CALGARY, Alta. — Canadian Pacific is bringing back its iconic beaver logo as it looks to the future, while re-connecting with its past.

"I am excited to say that 'the beaver is back," says Keith Creel, CP President and CEO. "Thanks to a lot of hard work in the last few years, we have taken our rightful place as an industry leader and the time is right to re-connect with our past by bringing back this iconic symbol for Canada, and for CP."

​The logo combines two elements: the bold and modern red CP logo mark that has been in use since 2012, and the striking gold heritage shield that features the beaver, Canada's official symbol for sovereignty. The CP logo mark, with its clean and crisp design will continue to be used as it symbolizes the strength of CP's foundations, expresses confidence in moving forward and speaks to the simplicity and elegance of the railway's operating model.

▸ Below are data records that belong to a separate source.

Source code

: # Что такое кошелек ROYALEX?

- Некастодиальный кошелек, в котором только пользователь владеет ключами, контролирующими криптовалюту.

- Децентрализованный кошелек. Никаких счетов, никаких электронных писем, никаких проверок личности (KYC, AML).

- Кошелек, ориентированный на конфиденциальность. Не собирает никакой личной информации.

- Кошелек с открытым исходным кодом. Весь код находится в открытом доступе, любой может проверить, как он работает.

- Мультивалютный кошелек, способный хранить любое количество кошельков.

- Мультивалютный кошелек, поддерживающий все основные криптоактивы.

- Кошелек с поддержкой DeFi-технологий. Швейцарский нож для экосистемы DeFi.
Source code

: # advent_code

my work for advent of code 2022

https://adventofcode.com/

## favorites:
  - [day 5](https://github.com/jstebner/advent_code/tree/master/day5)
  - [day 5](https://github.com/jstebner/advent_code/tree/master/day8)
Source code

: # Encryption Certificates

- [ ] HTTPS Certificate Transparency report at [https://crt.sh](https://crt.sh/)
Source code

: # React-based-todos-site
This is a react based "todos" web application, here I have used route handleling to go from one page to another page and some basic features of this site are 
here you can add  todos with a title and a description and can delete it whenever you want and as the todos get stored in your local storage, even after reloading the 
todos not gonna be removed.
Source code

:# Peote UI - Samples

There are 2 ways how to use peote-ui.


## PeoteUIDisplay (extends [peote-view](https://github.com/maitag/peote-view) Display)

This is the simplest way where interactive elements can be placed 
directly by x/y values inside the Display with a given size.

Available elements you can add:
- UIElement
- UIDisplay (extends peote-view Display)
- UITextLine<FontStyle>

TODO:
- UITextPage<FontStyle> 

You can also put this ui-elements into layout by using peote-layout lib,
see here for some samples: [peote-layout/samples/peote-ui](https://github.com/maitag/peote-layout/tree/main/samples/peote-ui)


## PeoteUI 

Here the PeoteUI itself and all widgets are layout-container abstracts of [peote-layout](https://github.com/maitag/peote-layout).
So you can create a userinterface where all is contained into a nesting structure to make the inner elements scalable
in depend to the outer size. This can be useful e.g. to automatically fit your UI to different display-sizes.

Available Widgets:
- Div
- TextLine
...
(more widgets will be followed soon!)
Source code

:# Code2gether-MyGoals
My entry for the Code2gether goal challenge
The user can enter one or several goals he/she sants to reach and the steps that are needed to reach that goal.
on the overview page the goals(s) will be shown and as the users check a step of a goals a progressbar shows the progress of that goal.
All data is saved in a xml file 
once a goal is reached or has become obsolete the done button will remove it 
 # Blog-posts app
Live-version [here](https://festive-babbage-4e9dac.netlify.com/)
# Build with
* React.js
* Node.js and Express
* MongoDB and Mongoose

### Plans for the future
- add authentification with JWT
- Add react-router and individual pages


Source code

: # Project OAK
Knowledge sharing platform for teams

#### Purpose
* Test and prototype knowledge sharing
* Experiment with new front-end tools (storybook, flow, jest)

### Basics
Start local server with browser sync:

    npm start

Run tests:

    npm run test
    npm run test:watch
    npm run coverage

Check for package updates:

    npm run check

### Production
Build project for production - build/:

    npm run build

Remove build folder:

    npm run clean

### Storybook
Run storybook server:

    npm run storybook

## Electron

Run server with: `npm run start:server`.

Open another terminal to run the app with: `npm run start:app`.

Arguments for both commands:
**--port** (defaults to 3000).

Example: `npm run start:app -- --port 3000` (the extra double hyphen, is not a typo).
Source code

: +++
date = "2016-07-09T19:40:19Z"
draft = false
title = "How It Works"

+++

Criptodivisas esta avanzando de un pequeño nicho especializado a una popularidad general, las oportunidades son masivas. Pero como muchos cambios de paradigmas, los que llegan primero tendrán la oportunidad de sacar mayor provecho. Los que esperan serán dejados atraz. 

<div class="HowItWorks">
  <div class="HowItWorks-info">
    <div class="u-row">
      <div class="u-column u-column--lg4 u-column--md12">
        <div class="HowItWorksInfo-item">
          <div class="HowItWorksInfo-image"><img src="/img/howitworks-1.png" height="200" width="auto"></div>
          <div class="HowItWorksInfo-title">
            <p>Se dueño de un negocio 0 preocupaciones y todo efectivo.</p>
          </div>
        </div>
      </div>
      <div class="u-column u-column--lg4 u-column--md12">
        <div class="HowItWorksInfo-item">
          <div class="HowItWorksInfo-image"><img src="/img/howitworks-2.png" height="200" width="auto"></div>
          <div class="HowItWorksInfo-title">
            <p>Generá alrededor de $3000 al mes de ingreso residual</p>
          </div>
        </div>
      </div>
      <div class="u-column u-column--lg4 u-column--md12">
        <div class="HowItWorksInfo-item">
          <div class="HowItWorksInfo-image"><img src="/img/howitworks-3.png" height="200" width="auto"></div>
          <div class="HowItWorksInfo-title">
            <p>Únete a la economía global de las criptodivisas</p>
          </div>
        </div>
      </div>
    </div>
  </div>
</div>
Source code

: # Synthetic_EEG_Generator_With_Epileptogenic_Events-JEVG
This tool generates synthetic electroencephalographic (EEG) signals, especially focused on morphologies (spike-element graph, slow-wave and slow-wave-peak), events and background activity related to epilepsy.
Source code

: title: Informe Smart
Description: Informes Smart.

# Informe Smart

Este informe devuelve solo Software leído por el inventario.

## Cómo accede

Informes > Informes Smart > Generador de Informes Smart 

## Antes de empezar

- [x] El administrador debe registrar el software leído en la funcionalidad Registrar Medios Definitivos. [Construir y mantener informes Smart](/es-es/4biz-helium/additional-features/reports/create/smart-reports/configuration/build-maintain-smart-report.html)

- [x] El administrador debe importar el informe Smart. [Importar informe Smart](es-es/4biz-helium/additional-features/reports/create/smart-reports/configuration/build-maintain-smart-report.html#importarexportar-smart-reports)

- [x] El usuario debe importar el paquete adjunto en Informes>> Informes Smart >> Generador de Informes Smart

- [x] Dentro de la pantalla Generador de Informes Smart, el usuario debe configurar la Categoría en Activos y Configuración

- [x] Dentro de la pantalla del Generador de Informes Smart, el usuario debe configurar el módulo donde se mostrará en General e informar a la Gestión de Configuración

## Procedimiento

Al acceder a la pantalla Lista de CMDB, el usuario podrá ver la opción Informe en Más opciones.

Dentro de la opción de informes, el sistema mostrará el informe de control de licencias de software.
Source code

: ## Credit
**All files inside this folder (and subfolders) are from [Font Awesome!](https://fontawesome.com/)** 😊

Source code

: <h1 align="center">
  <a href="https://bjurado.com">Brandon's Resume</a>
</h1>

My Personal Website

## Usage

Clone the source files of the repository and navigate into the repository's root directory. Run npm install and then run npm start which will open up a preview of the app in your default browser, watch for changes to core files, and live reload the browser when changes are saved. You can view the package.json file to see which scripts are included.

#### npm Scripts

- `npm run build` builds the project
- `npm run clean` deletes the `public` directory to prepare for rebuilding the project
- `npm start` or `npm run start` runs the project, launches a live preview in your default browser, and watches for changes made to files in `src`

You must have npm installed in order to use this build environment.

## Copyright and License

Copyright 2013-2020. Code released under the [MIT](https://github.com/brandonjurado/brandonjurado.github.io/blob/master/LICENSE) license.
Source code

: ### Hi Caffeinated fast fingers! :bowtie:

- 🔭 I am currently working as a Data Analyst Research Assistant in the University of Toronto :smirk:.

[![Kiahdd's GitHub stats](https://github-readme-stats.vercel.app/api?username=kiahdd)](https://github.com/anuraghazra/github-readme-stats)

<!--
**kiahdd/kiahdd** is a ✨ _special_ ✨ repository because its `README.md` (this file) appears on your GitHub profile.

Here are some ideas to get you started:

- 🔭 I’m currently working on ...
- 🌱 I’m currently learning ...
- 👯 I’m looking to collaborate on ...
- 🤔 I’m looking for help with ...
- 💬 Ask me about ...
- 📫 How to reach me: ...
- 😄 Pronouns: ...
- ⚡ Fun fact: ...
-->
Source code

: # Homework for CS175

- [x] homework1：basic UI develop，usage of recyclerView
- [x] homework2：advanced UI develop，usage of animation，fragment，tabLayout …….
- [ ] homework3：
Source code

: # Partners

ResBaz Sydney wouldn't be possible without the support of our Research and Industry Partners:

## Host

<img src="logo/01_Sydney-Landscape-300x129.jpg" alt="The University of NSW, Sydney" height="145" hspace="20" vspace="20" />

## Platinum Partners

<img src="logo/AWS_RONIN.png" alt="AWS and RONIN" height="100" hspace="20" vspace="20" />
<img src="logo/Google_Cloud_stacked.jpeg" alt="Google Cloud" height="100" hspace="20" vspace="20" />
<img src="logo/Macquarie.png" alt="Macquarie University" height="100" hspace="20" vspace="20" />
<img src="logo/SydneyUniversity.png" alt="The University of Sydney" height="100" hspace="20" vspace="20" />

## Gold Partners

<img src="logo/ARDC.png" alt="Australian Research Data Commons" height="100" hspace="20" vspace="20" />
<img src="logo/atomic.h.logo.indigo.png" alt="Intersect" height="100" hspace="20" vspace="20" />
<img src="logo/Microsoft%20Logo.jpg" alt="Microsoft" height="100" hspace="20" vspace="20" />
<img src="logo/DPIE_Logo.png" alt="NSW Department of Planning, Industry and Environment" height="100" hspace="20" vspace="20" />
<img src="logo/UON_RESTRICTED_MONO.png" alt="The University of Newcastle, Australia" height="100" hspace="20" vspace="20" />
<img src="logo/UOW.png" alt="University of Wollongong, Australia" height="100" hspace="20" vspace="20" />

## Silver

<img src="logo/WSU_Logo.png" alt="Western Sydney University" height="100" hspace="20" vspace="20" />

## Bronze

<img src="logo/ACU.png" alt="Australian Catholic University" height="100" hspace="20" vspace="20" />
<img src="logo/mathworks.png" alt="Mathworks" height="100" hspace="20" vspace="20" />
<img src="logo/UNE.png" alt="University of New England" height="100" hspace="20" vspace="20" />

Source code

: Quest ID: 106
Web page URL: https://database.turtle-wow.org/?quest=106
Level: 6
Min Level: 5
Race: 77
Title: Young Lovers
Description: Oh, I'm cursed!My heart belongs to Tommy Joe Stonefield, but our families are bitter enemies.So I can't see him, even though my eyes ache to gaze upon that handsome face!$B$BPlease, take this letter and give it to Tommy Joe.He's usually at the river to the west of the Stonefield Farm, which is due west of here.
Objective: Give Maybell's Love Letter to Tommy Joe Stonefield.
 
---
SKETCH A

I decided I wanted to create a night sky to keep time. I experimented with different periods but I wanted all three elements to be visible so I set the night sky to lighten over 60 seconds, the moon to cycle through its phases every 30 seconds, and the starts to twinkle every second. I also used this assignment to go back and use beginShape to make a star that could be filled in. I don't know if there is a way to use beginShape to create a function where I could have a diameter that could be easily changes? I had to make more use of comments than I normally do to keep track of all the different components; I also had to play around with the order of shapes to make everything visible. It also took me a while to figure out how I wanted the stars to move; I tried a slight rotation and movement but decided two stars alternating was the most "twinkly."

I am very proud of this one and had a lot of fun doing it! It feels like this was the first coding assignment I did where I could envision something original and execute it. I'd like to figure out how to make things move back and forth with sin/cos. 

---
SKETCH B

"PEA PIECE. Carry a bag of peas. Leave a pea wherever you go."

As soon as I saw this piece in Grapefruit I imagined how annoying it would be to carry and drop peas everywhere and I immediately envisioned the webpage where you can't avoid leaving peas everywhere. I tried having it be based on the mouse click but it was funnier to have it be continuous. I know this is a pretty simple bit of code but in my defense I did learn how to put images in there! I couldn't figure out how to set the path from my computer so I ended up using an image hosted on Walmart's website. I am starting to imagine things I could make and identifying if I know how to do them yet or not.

"The people that work and have worked for this company and their families have a level of pride, commitment and professionalism for this company that is unrivaled," Creel said. "I am extremely proud and honored to work alongside each and every one of these railroaders as we move toward our bright future."

The new logo renews Canadians' and employees' sense of pride in the company that connected a nation, and that connected a nation with the rest of the world. The beaver and the maple leaf are Canada's national symbols, and justifiably, represent CP's leading position in Canada's past, present and future.

With 2017 marking the year Canada turns 150, there is no better time to bring the beaver back.

"2017 is an exciting year for Canada and for CP as we re-connect with our past and continue to build for the future," Creel said. "I join our employees across the network in enthusiastically welcoming back the beaver, a symbol our company first adopted in 1886 as the first transcontinental trains began service to the west from Montreal and Toronto."​

"We take pride in our past and look to the future with the same boldness, ambition and innovation that drove the creation of the railway in the first place," Creel said.

— A Canadian Pacific news release, Feb. 21, 2017.